Tuesday, June 5, 2007


Grandpa in India, early 1940's.

I love this photo of my grandpa. It was taken while he was in serving in World War II. He sent it via airmail to my grandma, his fiancee. The story of how they met is one that makes people go "awwww." When my grandpa was in high school, he went with a group of friends up north to a park one Saturday to hang out, grill hamburgers, and have fun. In the distance, he saw this tiny teenage girl swinging away happily on a swingset, long blonde hair flying out behind her. He asked his friends who she was, and someone knew that it was "Arlene" and that she also went to their high school.

I don't know if he talked to her that day, but Monday morning at school he hunted her down (all 5' of her) and found her by her locker. They were inseparable from that day on. They went to prom. They got engaged. And then he was sent to India during the war. She waited for him, three long years. Can you imagine? Sometimes she didn't hear from him for months, and then four letters would arrive on one day. I have all of their letters in a box, full of messages of love and hope and plans of their future together.

I can visualize my grandpa moments before the photo was taken, handing the camera to his army buddy and then carefully posing, smiling like he's plotting to make my grandma laugh. It's so carefully posed that you can tell how much he wanted to reassure her that he was happy and safe. Look at the left side of the photo - see the arrow? He drew that, pointing at the picture of her he kept with him, so she would know he was always near her. I have that photo now, too - her senior portrait, the one he kept beside his bed throughout the war. Besides that detail, I love most that he has my mother's face. He has her face, so far away in India, and she wasn't even born yet. I find that amazing.
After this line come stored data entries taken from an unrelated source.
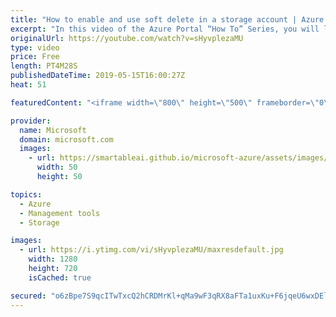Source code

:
 ```yaml
---
title: "How to enable and use soft delete in a storage account | Azure Portal Series"
excerpt: "In this video of the Azure Portal “How To” Series, you will learn how to enable and use soft delete in an Azure storage account.   Try out these features in the Azure portal: https://portal.azure.com   Keep connected on Twitter: https://twitter.com/AzurePortal    And make sure to keep an eye on our Azure"
originalUrl: https://youtube.com/watch?v=sHyvplezaMU
type: video
price: Free
length: PT4M28S
publishedDateTime: 2019-05-15T16:00:27Z
heat: 51

featuredContent: "<iframe width=\"800\" height=\"500\" frameborder=\"0\" src=\"https://www.youtube.com/embed/sHyvplezaMU\" allow=\"accelerometer; autoplay; encrypted-media; gyroscope; picture-in-picture\" allowfullscreen></iframe>"

provider:
  name: Microsoft
  domain: microsoft.com
  images:
    - url: https://smartableai.github.io/microsoft-azure/assets/images/organizations/microsoft.com-50x50.jpg
      width: 50
      height: 50

topics:
  - Azure
  - Management tools
  - Storage

images:
  - url: https://i.ytimg.com/vi/sHyvplezaMU/maxresdefault.jpg
    width: 1280
    height: 720
    isCached: true

secured: "o6zBpe7S9qcITwTxcQ2hCRDMrKl+qMa9wF3qRX8aFTa1uxKu+F6jqeU6wxDElEvqDGu1wauGYtb3hjkcQQqE2taTpEc2U51XAOcD1hhPJCOcJR3w6dvr1Df45Kkp1gz4F03R76T+DgKwRUop5QGYBp7Xm9EEl6+68wy2l10tcoLLDELzeoZWnIffcq4W/v8cMri9UltBQNYpofO47/oT5QfLhjy0PTVYRq6FheueCkg+402qhtQswnzNfK3YzdkQyQbAzAa3vjKjQXEVGUPDU2lgL21o8yWsPf1rrS6n1kbYus92xBP+2RcHRNZKSFJZEj6LZ5UFTpMD5Cw2R3X0E9MrZ84r+GOf+Prs3v3+sUJdqs2bg1IHte7MOgaEjkqbBpb3aXbW59Rr0futH6ghnXQTgu2rKT5FB6Uzst+5DfM=;WTalbQ48baizzUDdibVNUg=="
---
```



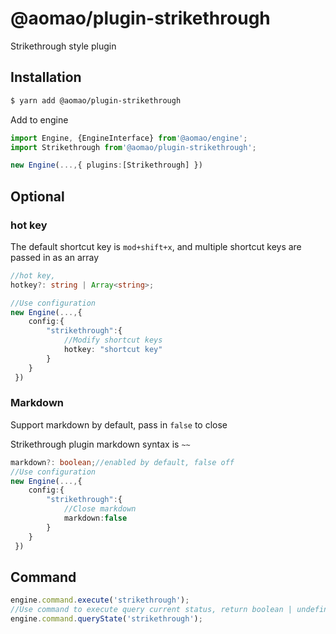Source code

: # @aomao/plugin-strikethrough

Strikethrough style plugin

## Installation

```bash
$ yarn add @aomao/plugin-strikethrough
```

Add to engine

```ts
import Engine, {EngineInterface} from'@aomao/engine';
import Strikethrough from'@aomao/plugin-strikethrough';

new Engine(...,{ plugins:[Strikethrough] })
```

## Optional

### hot key

The default shortcut key is `mod+shift+x`, and multiple shortcut keys are passed in as an array

```ts
//hot key,
hotkey?: string | Array<string>;

//Use configuration
new Engine(...,{
    config:{
        "strikethrough":{
            //Modify shortcut keys
            hotkey: "shortcut key"
        }
    }
 })
```

### Markdown

Support markdown by default, pass in `false` to close

Strikethrough plugin markdown syntax is `~~`

```ts
markdown?: boolean;//enabled by default, false off
//Use configuration
new Engine(...,{
    config:{
        "strikethrough":{
            //Close markdown
            markdown:false
        }
    }
 })
```

## Command

```ts
engine.command.execute('strikethrough');
//Use command to execute query current status, return boolean | undefined
engine.command.queryState('strikethrough');
```
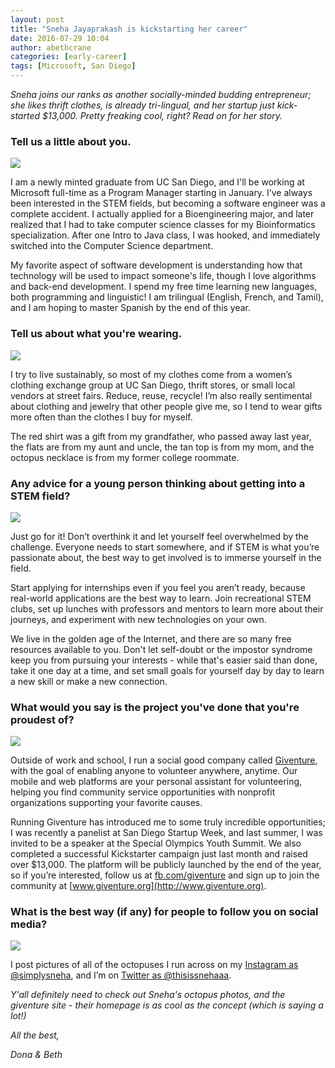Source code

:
 ```yaml
---
layout: post
title: "Sneha Jayaprakash is kickstarting her career"
date: 2016-07-29 10:04
author: abethcrane
categories: [early-career]
tags: [Microsoft, San Diego]
---
```


*Sneha joins our ranks as another socially-minded budding entrepreneur; she likes thrift clothes, is already tri-lingual, and her startup just kick-started $13,000. Pretty freaking cool, right? Read on for her story.*

### Tell us a little about you.

[![](http://www.fibonaccisequinsblog.com/wp-content/uploads/2016/07/IMG_1416-1024x683.jpg)](http://www.fibonaccisequinsblog.com/wp-content/uploads/2016/07/IMG_1416.jpg)

I am a newly minted graduate from UC San Diego, and I'll be working at Microsoft full-time as a Program Manager starting in January. I’ve always been interested in the STEM fields, but becoming a software engineer was a complete accident. I actually applied for a Bioengineering major, and later realized that I had to take computer science classes for my Bioinformatics specialization. After one Intro to Java class, I was hooked, and immediately switched into the Computer Science department.

My favorite aspect of software development is understanding how that technology will be used to impact someone's life, though I love algorithms and back-end development. I spend my free time learning new languages, both programming and linguistic! I am trilingual (English, French, and Tamil), and I am hoping to master Spanish by the end of this year.

### Tell us about what you're wearing.

[![](http://www.fibonaccisequinsblog.com/wp-content/uploads/2016/07/IMG_1473-1024x683.jpg)](http://www.fibonaccisequinsblog.com/wp-content/uploads/2016/07/IMG_1473.jpg)

I try to live sustainably, so most of my clothes come from a women’s clothing exchange group at UC San Diego, thrift stores, or small local vendors at street fairs. Reduce, reuse, recycle! I’m also really sentimental about clothing and jewelry that other people give me, so I tend to wear gifts more often than the clothes I buy for myself.

The red shirt was a gift from my grandfather, who passed away last year, the flats are from my aunt and uncle, the tan top is from my mom, and the octopus necklace is from my former college roommate.

### Any advice for a young person thinking about getting into a STEM field?

[![](http://www.fibonaccisequinsblog.com/wp-content/uploads/2016/07/IMG_1344-683x1024.jpg)](http://www.fibonaccisequinsblog.com/wp-content/uploads/2016/07/IMG_1344.jpg)

Just go for it! Don’t overthink it and let yourself feel overwhelmed by the challenge. Everyone needs to start somewhere, and if STEM is what you’re passionate about, the best way to get involved is to immerse yourself in the field.

Start applying for internships even if you feel you aren’t ready, because real-world applications are the best way to learn. Join recreational STEM clubs, set up lunches with professors and mentors to learn more about their journeys, and experiment with new technologies on your own.

We live in the golden age of the Internet, and there are so many free resources available to you. Don't let self-doubt or the impostor syndrome keep you from pursuing your interests - while that's easier said than done, take it one day at a time, and set small goals for yourself day by day to learn a new skill or make a new connection.

### What would you say is the project you've done that you're proudest of?

[![](http://www.fibonaccisequinsblog.com/wp-content/uploads/2016/07/IMG_1239-819x1024.jpg)](http://www.fibonaccisequinsblog.com/wp-content/uploads/2016/07/IMG_1239.jpg)

Outside of work and school, I run a social good company called [Giventure](http://www.giventure.org/#about), with the goal of enabling anyone to volunteer anywhere, anytime. Our mobile and web platforms are your personal assistant for volunteering, helping you find community service opportunities with nonprofit organizations supporting your favorite causes.

Running Giventure has introduced me to some truly incredible opportunities; I was recently a panelist at San Diego Startup Week, and last summer, I was invited to be a speaker at the Special Olympics Youth Summit. We also completed a successful Kickstarter campaign just last month and raised over $13,000. The platform will be publicly launched by the end of the year, so if you’re interested, follow us at [fb.com/giventure](https://www.facebook.com/giventure) and sign up to join the community at [www.giventure.org](http://www.giventure.org).

### What is the best way (if any) for people to follow you on social media?

[![](http://www.fibonaccisequinsblog.com/wp-content/uploads/2016/07/IMG_1310-819x1024.jpg)](http://www.fibonaccisequinsblog.com/wp-content/uploads/2016/07/IMG_1310-819x1024.jpg)

I post pictures of all of the octopuses I run across on my [Instagram as @simplysneha](http://instagram.com/simplysneha), and I’m on [Twitter as @thisissnehaaa](http://twitter.com/thisissnehaaa).

*Y'all definitely need to check out Sneha's octopus photos, and the giventure site - their homepage is as cool as the concept (which is saying a lot!)*

*All the best,*

*Dona & Beth*

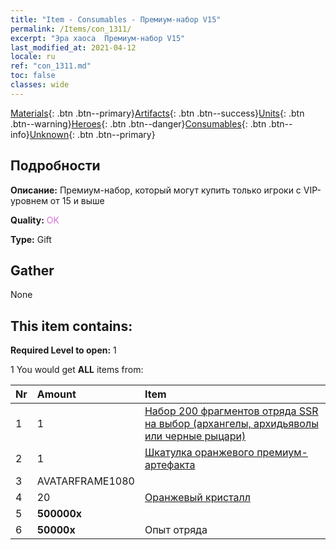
 ```yaml
---
title: "Item - Consumables - Премиум-набор V15"
permalink: /Items/con_1311/
excerpt: "Эра хаоса  Премиум-набор V15"
last_modified_at: 2021-04-12
locale: ru
ref: "con_1311.md"
toc: false
classes: wide
---
```

 [Materials](/ru/Items/){: .btn .btn--primary}[Artifacts](/ru/Items/Artifacts/){: .btn .btn--success}[Units](/ru/Items/Units/){: .btn .btn--warning}[Heroes](/ru/Items/Heroes/){: .btn .btn--danger}[Consumables](/ru/Items/Consumables/){: .btn .btn--info}[Unknown](/ru/Items/Unknown/){: .btn .btn--primary}

## Подробности
 **Описание:** Премиум-набор, который могут купить только игроки с VIP-уровнем от 15 и выше

 **Quality:** <span style="color: #DA70D6">OK</span>

 **Type:** Gift

## Gather

  None

## This item contains:

 **Required Level to open:** 1

 1 You would get **ALL** items  from:

  | Nr | Amount |     Item    |
  |:---|:-------|:------------|
  | 1 | 1 | [Набор 200 фрагментов отряда SSR на выбор (архангелы, архидьяволы или черные рыцари)](/ru/Items/con_1323/) | 
  | 2 | 1 | [Шкатулка оранжевого премиум-артефакта](/ru/Items/con_1315/) | 
  | 3 | AVATARFRAME1080 | 
  | 4 | 20 | [Оранжевый кристалл](/ru/Items/con_730/) | 
  | 5 |  **500000x** | <i class="fas fa-coins"/> |  | 
  | 6 |  **50000x** | Опыт отряда |  | 
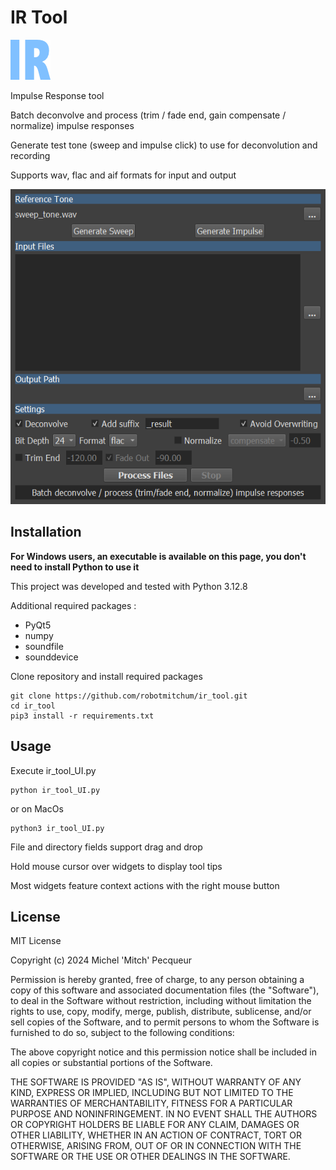 # IR Tool

![IR Tool](UI/ir_tool_64.png)

Impulse Response tool

Batch deconvolve and process (trim / fade end, gain compensate / normalize) impulse responses

Generate test tone (sweep and impulse click) to use for deconvolution and recording

Supports wav, flac and aif formats for input and output

![IR Tool UI](screencaps/ir_tool_ui.png)

## Installation

**For Windows users, an executable is available on this page, you don't need to install Python to use it**

This project was developed and tested with Python 3.12.8

Additional required packages :

* PyQt5
* numpy
* soundfile
* sounddevice

Clone repository and install required packages

```
git clone https://github.com/robotmitchum/ir_tool.git
cd ir_tool
pip3 install -r requirements.txt
```

## Usage

Execute ir_tool_UI.py

```
python ir_tool_UI.py
```

or on MacOs

```
python3 ir_tool_UI.py
```

File and directory fields support drag and drop

Hold mouse cursor over widgets to display tool tips

Most widgets feature context actions with the right mouse button

## License

MIT License

Copyright (c) 2024 Michel 'Mitch' Pecqueur

Permission is hereby granted, free of charge, to any person obtaining a copy of this software and associated
documentation files (the "Software"), to deal in the Software without restriction, including without limitation the
rights to use, copy, modify, merge, publish, distribute, sublicense, and/or sell copies of the Software, and to permit
persons to whom the Software is furnished to do so, subject to the following conditions:

The above copyright notice and this permission notice shall be included in all copies or substantial portions of the
Software.

THE SOFTWARE IS PROVIDED "AS IS", WITHOUT WARRANTY OF ANY KIND, EXPRESS OR IMPLIED, INCLUDING BUT NOT LIMITED TO THE
WARRANTIES OF MERCHANTABILITY, FITNESS FOR A PARTICULAR PURPOSE AND NONINFRINGEMENT. IN NO EVENT SHALL THE AUTHORS OR
COPYRIGHT HOLDERS BE LIABLE FOR ANY CLAIM, DAMAGES OR OTHER LIABILITY, WHETHER IN AN ACTION OF CONTRACT, TORT OR
OTHERWISE, ARISING FROM, OUT OF OR IN CONNECTION WITH THE SOFTWARE OR THE USE OR OTHER DEALINGS IN THE SOFTWARE.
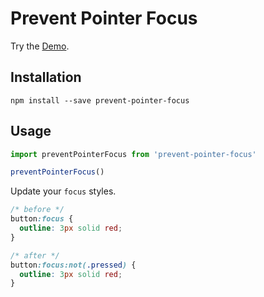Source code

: # Prevent Pointer Focus

Try the [Demo](https://friedemannbartels.github.io/prevent-pointer-focus/demo/).

## Installation

`npm install --save prevent-pointer-focus`

## Usage

```js
import preventPointerFocus from 'prevent-pointer-focus'

preventPointerFocus()
```

Update your `focus` styles.

```css
/* before */
button:focus {
  outline: 3px solid red;
}

/* after */
button:focus:not(.pressed) {
  outline: 3px solid red;
}
```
My grandpa died in 1993, and my grandma in 2005. The night of her death, I imagined what it must have felt like for them to be together again. They had both waited for each other so many times during their lives. I pictured her breaking through into heaven as a seventeen year old, running toward him with her blonde hair flying everywhere, as he leaned against a swingset, smiling and knowing he never had to wait for her again.